Extracted information:
>>>>>

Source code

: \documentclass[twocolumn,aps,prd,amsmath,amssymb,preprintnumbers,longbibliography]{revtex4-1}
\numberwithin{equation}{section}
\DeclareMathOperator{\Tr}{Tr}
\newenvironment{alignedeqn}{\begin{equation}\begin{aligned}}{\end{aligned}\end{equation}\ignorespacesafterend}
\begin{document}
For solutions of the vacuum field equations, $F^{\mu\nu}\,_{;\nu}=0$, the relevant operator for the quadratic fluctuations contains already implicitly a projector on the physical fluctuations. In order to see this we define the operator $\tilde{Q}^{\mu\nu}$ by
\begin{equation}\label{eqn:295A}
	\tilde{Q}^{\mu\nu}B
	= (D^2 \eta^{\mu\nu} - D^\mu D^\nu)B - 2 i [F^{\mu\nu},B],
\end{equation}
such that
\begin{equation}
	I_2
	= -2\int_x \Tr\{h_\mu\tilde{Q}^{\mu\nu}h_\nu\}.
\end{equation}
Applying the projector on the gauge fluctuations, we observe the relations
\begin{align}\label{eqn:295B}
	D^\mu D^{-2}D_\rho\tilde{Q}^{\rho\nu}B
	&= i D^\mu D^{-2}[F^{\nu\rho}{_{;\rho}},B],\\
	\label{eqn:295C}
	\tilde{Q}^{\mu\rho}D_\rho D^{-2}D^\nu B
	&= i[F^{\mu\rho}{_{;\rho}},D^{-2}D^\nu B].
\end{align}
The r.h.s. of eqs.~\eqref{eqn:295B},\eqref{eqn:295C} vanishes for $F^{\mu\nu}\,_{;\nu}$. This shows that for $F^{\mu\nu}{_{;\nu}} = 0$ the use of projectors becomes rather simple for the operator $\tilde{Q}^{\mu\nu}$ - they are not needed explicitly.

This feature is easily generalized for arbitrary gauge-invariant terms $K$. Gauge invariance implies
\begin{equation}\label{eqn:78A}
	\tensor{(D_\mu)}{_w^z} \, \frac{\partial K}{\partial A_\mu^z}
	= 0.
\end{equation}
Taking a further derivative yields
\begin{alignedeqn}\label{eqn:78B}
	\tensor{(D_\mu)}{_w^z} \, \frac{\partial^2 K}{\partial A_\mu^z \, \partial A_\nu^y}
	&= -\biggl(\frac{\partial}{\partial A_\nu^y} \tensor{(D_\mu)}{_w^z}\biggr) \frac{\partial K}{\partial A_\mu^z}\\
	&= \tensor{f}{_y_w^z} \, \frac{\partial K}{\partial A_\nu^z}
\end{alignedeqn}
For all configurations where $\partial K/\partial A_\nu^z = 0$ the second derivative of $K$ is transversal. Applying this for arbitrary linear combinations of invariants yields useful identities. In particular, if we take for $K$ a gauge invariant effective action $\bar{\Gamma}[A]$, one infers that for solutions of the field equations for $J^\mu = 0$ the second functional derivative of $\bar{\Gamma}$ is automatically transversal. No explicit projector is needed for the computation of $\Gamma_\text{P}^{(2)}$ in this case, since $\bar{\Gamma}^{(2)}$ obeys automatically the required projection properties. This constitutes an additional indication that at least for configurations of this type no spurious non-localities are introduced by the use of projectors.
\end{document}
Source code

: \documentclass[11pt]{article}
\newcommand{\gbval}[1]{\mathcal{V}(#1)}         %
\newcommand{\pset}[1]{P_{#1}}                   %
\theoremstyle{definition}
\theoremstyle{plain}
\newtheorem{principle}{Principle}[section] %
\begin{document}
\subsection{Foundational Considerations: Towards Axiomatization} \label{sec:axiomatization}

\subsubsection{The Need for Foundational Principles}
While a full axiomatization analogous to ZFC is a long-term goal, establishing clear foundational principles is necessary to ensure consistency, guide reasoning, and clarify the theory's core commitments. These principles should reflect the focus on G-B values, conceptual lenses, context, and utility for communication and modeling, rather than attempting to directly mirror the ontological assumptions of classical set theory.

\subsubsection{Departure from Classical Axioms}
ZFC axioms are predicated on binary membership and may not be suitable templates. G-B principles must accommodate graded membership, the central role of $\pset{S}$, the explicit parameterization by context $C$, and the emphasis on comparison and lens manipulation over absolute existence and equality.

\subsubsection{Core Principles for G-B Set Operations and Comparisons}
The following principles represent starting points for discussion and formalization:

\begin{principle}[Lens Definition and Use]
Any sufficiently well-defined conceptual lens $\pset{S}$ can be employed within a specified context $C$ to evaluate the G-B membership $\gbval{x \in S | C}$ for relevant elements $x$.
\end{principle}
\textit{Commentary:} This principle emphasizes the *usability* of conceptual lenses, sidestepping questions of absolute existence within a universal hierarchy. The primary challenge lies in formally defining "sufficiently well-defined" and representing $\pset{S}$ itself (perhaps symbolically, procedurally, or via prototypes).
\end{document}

<<<<<

Activity:
Exactly as written, transcribe each line of the data.

Output of the task:
Source code

: \documentclass[twocolumn,aps,prd,amsmath,amssymb,preprintnumbers,longbibliography]{revtex4-1}
\numberwithin{equation}{section}
\DeclareMathOperator{\Tr}{Tr}
\newenvironment{alignedeqn}{\begin{equation}\begin{aligned}}{\end{aligned}\end{equation}\ignorespacesafterend}
\begin{document}
For solutions of the vacuum field equations, $F^{\mu\nu}\,_{;\nu}=0$, the relevant operator for the quadratic fluctuations contains already implicitly a projector on the physical fluctuations. In order to see this we define the operator $\tilde{Q}^{\mu\nu}$ by
\begin{equation}\label{eqn:295A}
	\tilde{Q}^{\mu\nu}B
	= (D^2 \eta^{\mu\nu} - D^\mu D^\nu)B - 2 i [F^{\mu\nu},B],
\end{equation}
such that
\begin{equation}
	I_2
	= -2\int_x \Tr\{h_\mu\tilde{Q}^{\mu\nu}h_\nu\}.
\end{equation}
Applying the projector on the gauge fluctuations, we observe the relations
\begin{align}\label{eqn:295B}
	D^\mu D^{-2}D_\rho\tilde{Q}^{\rho\nu}B
	&= i D^\mu D^{-2}[F^{\nu\rho}{_{;\rho}},B],\\
	\label{eqn:295C}
	\tilde{Q}^{\mu\rho}D_\rho D^{-2}D^\nu B
	&= i[F^{\mu\rho}{_{;\rho}},D^{-2}D^\nu B].
\end{align}
The r.h.s. of eqs.~\eqref{eqn:295B},\eqref{eqn:295C} vanishes for $F^{\mu\nu}\,_{;\nu}$. This shows that for $F^{\mu\nu}{_{;\nu}} = 0$ the use of projectors becomes rather simple for the operator $\tilde{Q}^{\mu\nu}$ - they are not needed explicitly.

This feature is easily generalized for arbitrary gauge-invariant terms $K$. Gauge invariance implies
\begin{equation}\label{eqn:78A}
	\tensor{(D_\mu)}{_w^z} \, \frac{\partial K}{\partial A_\mu^z}
	= 0.
\end{equation}
Taking a further derivative yields
\begin{alignedeqn}\label{eqn:78B}
	\tensor{(D_\mu)}{_w^z} \, \frac{\partial^2 K}{\partial A_\mu^z \, \partial A_\nu^y}
	&= -\biggl(\frac{\partial}{\partial A_\nu^y} \tensor{(D_\mu)}{_w^z}\biggr) \frac{\partial K}{\partial A_\mu^z}\\
	&= \tensor{f}{_y_w^z} \, \frac{\partial K}{\partial A_\nu^z}
\end{alignedeqn}
For all configurations where $\partial K/\partial A_\nu^z = 0$ the second derivative of $K$ is transversal. Applying this for arbitrary linear combinations of invariants yields useful identities. In particular, if we take for $K$ a gauge invariant effective action $\bar{\Gamma}[A]$, one infers that for solutions of the field equations for $J^\mu = 0$ the second functional derivative of $\bar{\Gamma}$ is automatically transversal. No explicit projector is needed for the computation of $\Gamma_\text{P}^{(2)}$ in this case, since $\bar{\Gamma}^{(2)}$ obeys automatically the required projection properties. This constitutes an additional indication that at least for configurations of this type no spurious non-localities are introduced by the use of projectors.
\end{document}
Source code

: \documentclass[11pt]{article}
\newcommand{\gbval}[1]{\mathcal{V}(#1)}         %
\newcommand{\pset}[1]{P_{#1}}                   %
\theoremstyle{definition}
\theoremstyle{plain}
\newtheorem{principle}{Principle}[section] %
\begin{document}
\subsection{Foundational Considerations: Towards Axiomatization} \label{sec:axiomatization}

\subsubsection{The Need for Foundational Principles}
While a full axiomatization analogous to ZFC is a long-term goal, establishing clear foundational principles is necessary to ensure consistency, guide reasoning, and clarify the theory's core commitments. These principles should reflect the focus on G-B values, conceptual lenses, context, and utility for communication and modeling, rather than attempting to directly mirror the ontological assumptions of classical set theory.

\subsubsection{Departure from Classical Axioms}
ZFC axioms are predicated on binary membership and may not be suitable templates. G-B principles must accommodate graded membership, the central role of $\pset{S}$, the explicit parameterization by context $C$, and the emphasis on comparison and lens manipulation over absolute existence and equality.

\subsubsection{Core Principles for G-B Set Operations and Comparisons}
The following principles represent starting points for discussion and formalization:

\begin{principle}[Lens Definition and Use]
Any sufficiently well-defined conceptual lens $\pset{S}$ can be employed within a specified context $C$ to evaluate the G-B membership $\gbval{x \in S | C}$ for relevant elements $x$.
\end{principle}
\textit{Commentary:} This principle emphasizes the *usability* of conceptual lenses, sidestepping questions of absolute existence within a universal hierarchy. The primary challenge lies in formally defining "sufficiently well-defined" and representing $\pset{S}$ itself (perhaps symbolically, procedurally, or via prototypes).
\end{document}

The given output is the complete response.